Council members will soon consider replacing the city's current 1997 Southern Building Code with the 2006 International Building Code and its eight companion codes, including the residential, property maintenance, plumbing, mechanical and fire codes.

The old guidelines are obsolete, and the new ones would bring Tupelo up to date with other cities across the nation.

"We're behind - way behind," said Kenneth Estes, president of the North Mississippi Home Builders and Remodelers Association. Estes' group supports adopting the new measures, saying they will make structures safer and more sound.

Of the changes to occur, the most significant ones include:

- Basing structural design on 70 mph wind speeds, up from the current 90 mph speeds.

- Putting smoke detectors in every bedroom and the central hallway of a house as opposed to just in the hallway. Also, each detector must be linked, so that if one goes off they all go off.

- Separating attached garages from houses with fire-rated sheet rock.

- Indicating the insulation rating used in a house.

- Installing fire sprinklers in all clubs and lounges with capacity for more than 100 people. Currently the capacity starts at 300 people.

- Installing fire sprinklers in all single- and two-family dwellings. Council members could opt to remove this clause from the codes, however.

"They are really not big changes," said city planner Pat Falkner. "These are not drastic even though we're jumping from a 1997 code to a nine-year mark."

Actually, the city did briefly adopt the 2000 International Building Code several years ago but switched back to the current one after some builders complained about cost. Their biggest gripe was related to the strict requirements for foundations to withstand earthquakes. But those rules have been slackened in the 2006 version, Falkner said.

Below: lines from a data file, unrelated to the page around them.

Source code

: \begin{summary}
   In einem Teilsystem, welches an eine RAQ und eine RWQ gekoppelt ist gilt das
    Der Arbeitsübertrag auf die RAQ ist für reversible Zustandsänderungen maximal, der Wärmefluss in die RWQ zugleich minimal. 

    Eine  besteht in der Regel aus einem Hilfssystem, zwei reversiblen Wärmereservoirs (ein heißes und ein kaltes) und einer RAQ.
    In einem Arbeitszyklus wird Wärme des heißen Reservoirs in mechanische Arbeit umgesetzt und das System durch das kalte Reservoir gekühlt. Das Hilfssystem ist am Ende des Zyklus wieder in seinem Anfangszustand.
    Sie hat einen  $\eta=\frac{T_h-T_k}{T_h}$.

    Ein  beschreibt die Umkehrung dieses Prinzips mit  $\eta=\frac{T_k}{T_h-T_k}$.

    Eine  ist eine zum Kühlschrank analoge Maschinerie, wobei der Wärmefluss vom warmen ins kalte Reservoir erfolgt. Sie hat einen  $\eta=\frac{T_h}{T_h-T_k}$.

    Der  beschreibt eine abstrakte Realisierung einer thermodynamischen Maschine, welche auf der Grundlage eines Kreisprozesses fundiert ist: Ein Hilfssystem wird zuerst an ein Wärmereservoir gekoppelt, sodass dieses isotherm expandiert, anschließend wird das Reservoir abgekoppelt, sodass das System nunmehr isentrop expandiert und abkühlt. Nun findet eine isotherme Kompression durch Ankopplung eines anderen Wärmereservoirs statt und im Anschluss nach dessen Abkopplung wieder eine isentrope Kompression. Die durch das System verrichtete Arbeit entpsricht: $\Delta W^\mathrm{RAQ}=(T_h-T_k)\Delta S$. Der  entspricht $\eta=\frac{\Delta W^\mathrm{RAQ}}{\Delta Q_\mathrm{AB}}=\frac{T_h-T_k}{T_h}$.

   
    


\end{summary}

Although no one could estimate just how much more expensive new construction would be under the new guidelines, Estes said it wouldn't be cost-prohibitive.

Council members are expected to discuss the changes at their Dec. 4 meeting. They were proposed earlier this year by the city License Commission, an eight-member citizen board that reviews codes and code violations. Leaders could make a decision before Christmas, and if approved, the codes could take effect by Jan. 1.

In most cases, existing homes and businesses will not be affected by the change. Exceptions are clubs and lounges that will have to install fire sprinklers if their capacity tops 100 people and they currently don't have the systems.

Also, landlords who next year must submit to a housing inspection to get a newly required business license will be forced to comply with the updated guidelines, said the city's chief building inspector David Wammack.

Although proponents laud the new codes, their adoption would further widen - albeit minimally - the price gap between building in Tupelo versus outside city limits, where the county has no such requirements.

Wammack doesn't see that as a problem, however. He called it Tupelo's job to provide safe housing and services to its residents, and passing the most modern codes is part of that. Citizens who want to benefit will remain in the city; those who don't have another option.

Major differences between Tupelo's current building code (SBC) and the new, proposed code (IBC):

1997 Southern Building Code 2006 International Building Code

- Must build for a 70 mph wind speed -Must build for a 90 mph wind speed

- Need smoke detectors in each bedroom and in central hallway - Need smoke detector in central hallway only

- Garages need to be separated from the house with fire-rated sheet rock - No need to separate garage and house in this way

- Builders must indicate what level of insulation they used - Insulation rating unspecified

-Fire sprinklers in clubs and lounges with capacity for more than 100 people - Sprinklers when the capacity starts at 300 people

- Fire sprinklers in all single- and two-family dwellings. Although, council members could opt to remove this clause from the code - No sprinkler needs in residential dwellings.